Карамзин в повестях последовательно делает актуальными для своей аудитории самые разные исторические, литературные, культурные и др. ассоциации. Среди повествовательных механизмов, нацеленных на достижение этого результата, в данном параграфе выделены выстраивание топографически точного «места действия» («Бедная Лиза», «Наталья, боярская дочь», «Юлия», «Рыцарь нашего времени»), «микроистория» личности в ее соотношении с историей «большой» («Наталья...», «Рыцарь нашего времени»), имя героя как знак его судьбы («Лиодор», «Чувствительный и холодный», «Рыцарь нашего времени»), наконец, литературная «игра» (нередко ироничная) с читательскими ожиданиями, преимущественно в связи с устойчивым восприятием жанрово-сюжетных клише («Наталья, боярская дочь», «Остров Борнгольм», «Сиерра Морена»).

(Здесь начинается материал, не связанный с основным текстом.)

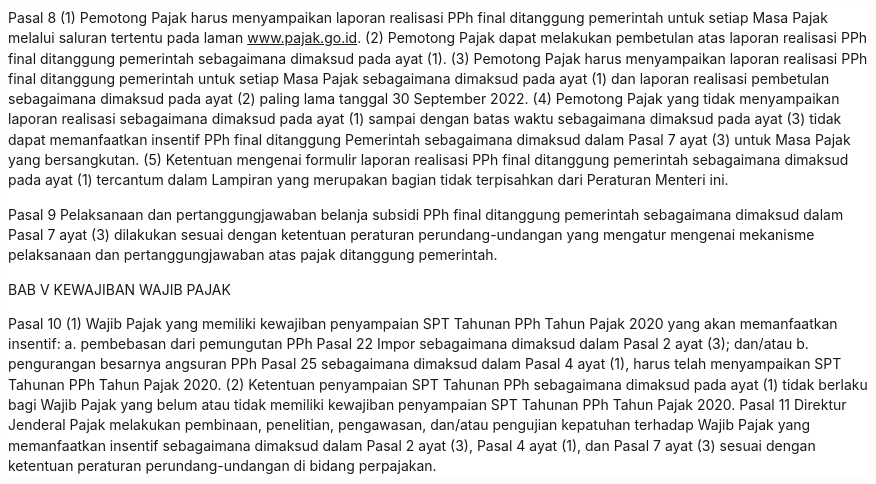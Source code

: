 Pasal 8
(1) Pemotong Pajak harus menyampaikan laporan realisasi
PPh final ditanggung pemerintah untuk setiap Masa
Pajak melalui saluran tertentu pada laman
www.pajak.go.id.
(2) Pemotong Pajak dapat melakukan pembetulan atas
laporan realisasi PPh final ditanggung pemerintah
sebagaimana dimaksud pada ayat (1).
(3) Pemotong Pajak harus menyampaikan laporan realisasi
PPh final ditanggung pemerintah untuk setiap Masa
Pajak sebagaimana dimaksud pada ayat (1) dan laporan
realisasi pembetulan sebagaimana dimaksud pada ayat
(2) paling lama tanggal 30 September 2022.
(4) Pemotong Pajak yang tidak menyampaikan laporan
realisasi sebagaimana dimaksud pada ayat (1) sampai
dengan batas waktu sebagaimana dimaksud pada ayat (3)
tidak dapat memanfaatkan insentif PPh final ditanggung
Pemerintah sebagaimana dimaksud dalam Pasal 7 ayat
(3) untuk Masa Pajak yang bersangkutan.
(5) Ketentuan mengenai formulir laporan realisasi PPh final
ditanggung pemerintah sebagaimana dimaksud pada ayat
(1) tercantum dalam Lampiran yang merupakan bagian
tidak terpisahkan dari Peraturan Menteri ini.

Pasal 9
Pelaksanaan dan pertanggungjawaban belanja subsidi PPh
final ditanggung pemerintah sebagaimana dimaksud dalam
Pasal 7 ayat (3) dilakukan sesuai dengan ketentuan peraturan
perundang-undangan yang mengatur mengenai mekanisme
pelaksanaan dan pertanggungjawaban atas pajak ditanggung
pemerintah.

BAB V
KEWAJIBAN WAJIB PAJAK

Pasal 10
(1) Wajib Pajak yang memiliki kewajiban penyampaian SPT
Tahunan PPh Tahun Pajak 2020 yang akan
memanfaatkan insentif:
a. pembebasan dari pemungutan PPh Pasal 22 Impor
sebagaimana dimaksud dalam Pasal 2 ayat (3);
dan/atau
b. pengurangan besarnya angsuran PPh Pasal 25
sebagaimana dimaksud dalam Pasal 4 ayat (1),
harus telah menyampaikan SPT Tahunan PPh Tahun
Pajak 2020.
(2) Ketentuan penyampaian SPT Tahunan PPh sebagaimana
dimaksud pada ayat (1) tidak berlaku bagi Wajib Pajak
yang belum atau tidak memiliki kewajiban penyampaian
SPT Tahunan PPh Tahun Pajak 2020.
Pasal 11
Direktur Jenderal Pajak melakukan pembinaan, penelitian,
pengawasan, dan/atau pengujian kepatuhan terhadap Wajib
Pajak yang memanfaatkan insentif sebagaimana dimaksud
dalam Pasal 2 ayat (3), Pasal 4 ayat (1), dan Pasal 7 ayat (3)
sesuai dengan ketentuan peraturan perundang-undangan di
bidang perpajakan.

В качестве своеобразного итога развития карамзинского повествования в работе анализируется повесть «Марфа Посадница...», которая представляется синтезом найденных автором повествовательных стратегий (см. четвертый параграф главы - «Авторские стратегии в художественной системе повести "Марфа Посадница, или Покорение Новагорода": некоторые итоги развития повествовательной техники
Карамзина»). Творческая активность повествователя в живом диалоге с историей, с героями и своим читателем, динамика «точек зрения», богатство литературно-культурных ассоциаций, установка на открытое сочувственное восприятие, во многом обусловленное разнообразными приемами самоосмысления/самоописания текста, - все эти особенности повести «Марфа Посадница...» свидетельствуют о ее итоговом характере для Карамзина-художника и неизбежном обращении к «большой» форме, которой и стала «История государства российского».
Таким образом, повествовательный опыт Карамзина, формировавшийся в ранних переводных произведениях писателя, после которых своеобразным шагом вперед стали «Письма русского путешественника», в повестях 1790-х - нач. 1800-х гг. получает цельное художественное воплощение и системную завершенность.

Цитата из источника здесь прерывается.